An example from Reddit:
I'm asking around right now, but I looked up his past lineage, and the man was not only white, but he was English and his ancestors lived in New York and Pennsylvania back in the 1600s of America.
So now, I'm trying to figure out, how in the FUCK does a white English guy end up on a reservation and managing to convince his whole family he's full-blooded Wyandotte?
I haven't told my grandma yet, but my mom's response was hilarious. "Ancestry just tells you what you want to hear, it's inaccurate, if it was accurate I could use it for a DNA test to prove I'm Native American for free college." (She thought she was 1/4th her whole life).
And just to add on to the hilarity, turns out great-grandma was half Jewish. So my racist grandma (yes, she's racist despite thinking she's 50% native) is a quarter Ashkenazi Jew.
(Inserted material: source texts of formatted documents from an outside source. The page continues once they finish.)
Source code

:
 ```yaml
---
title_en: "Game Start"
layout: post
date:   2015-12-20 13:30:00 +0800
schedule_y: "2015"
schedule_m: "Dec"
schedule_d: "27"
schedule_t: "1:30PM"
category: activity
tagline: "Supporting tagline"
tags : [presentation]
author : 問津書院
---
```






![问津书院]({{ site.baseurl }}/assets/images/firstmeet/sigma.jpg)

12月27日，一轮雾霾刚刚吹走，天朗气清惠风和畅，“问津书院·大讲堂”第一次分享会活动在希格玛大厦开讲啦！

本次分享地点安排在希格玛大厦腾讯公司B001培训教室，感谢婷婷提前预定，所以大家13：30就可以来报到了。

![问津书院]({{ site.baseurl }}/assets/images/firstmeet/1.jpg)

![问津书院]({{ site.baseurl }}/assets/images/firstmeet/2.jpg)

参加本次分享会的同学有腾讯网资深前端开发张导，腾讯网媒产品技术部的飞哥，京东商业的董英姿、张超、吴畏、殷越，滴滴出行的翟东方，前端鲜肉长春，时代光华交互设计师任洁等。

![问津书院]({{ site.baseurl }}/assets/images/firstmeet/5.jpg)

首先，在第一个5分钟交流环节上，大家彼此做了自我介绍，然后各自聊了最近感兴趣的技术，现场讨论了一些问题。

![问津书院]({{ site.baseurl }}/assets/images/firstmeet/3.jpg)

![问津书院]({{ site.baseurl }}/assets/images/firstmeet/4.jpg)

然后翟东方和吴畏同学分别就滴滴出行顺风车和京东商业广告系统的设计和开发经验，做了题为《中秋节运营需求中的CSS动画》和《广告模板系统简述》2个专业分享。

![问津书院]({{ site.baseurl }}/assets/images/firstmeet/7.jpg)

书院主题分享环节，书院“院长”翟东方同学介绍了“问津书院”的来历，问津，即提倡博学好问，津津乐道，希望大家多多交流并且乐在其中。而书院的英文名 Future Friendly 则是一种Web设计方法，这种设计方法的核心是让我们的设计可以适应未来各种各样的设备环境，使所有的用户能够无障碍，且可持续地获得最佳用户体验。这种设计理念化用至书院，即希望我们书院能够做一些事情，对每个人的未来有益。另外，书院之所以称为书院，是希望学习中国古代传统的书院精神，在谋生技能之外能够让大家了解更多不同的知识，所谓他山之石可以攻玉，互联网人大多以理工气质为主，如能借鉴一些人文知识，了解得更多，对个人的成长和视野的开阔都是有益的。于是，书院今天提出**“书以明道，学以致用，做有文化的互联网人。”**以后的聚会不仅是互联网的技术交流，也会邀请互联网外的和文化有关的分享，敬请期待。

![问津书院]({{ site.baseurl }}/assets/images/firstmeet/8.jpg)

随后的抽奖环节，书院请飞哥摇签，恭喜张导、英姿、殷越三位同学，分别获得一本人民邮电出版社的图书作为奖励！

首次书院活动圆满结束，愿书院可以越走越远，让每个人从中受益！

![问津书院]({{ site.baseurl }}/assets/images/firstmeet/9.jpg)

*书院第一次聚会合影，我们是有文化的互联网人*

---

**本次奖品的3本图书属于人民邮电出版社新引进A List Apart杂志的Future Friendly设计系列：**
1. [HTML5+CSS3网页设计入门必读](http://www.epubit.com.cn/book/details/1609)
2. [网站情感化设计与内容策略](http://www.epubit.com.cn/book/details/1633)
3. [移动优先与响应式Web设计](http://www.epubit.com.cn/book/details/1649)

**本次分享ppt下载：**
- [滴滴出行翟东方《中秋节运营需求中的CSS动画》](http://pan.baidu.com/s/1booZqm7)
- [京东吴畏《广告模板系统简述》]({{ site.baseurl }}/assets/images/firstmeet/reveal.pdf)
I know there's a lot of white people who go "I'm 1/164th Cherokee princess", and my grandpa does that too, but we legitimately just thought that grandma was half Native American and her dad was Wyandotte because he lived on the reservation? Me and my cousin are currently trying to figure out how in the world does this even happen??? LMAO
This is a transcript of a podcast on the subject
https://www.npr.org/2022/02/23/1082622851/native-american-communities-concerned-about-self-identification-wannabes
The following gives you a favour of the content:
The number of people who identify as Native American on the U.S. Census has soared in recent years, which raises a lot of concerns in Native communities about people falsely claiming Native identity.
AILSA CHANG, HOST:
The number of people who identify as Native American on the U.S. Census has soared in recent years by 86% from 2010 to 2020. That is a much bigger jump than can be explained by birth rates alone. It's totally clear that a lot of people who are claiming Native status now did not before, which raises concerns in Native communities about why people are doing this and what it means for their own identities. Sam Yellowhorse Kesler from NPR's Code Switch podcast explains
https://www.historians.org/perspectives-article/white-lies-indigenous-scholars-respond-to-elizabeth-warrens-claims-to-native-ancestry/
This is an article on the whole social thing and how Elizabeth Warren got embroiled in this.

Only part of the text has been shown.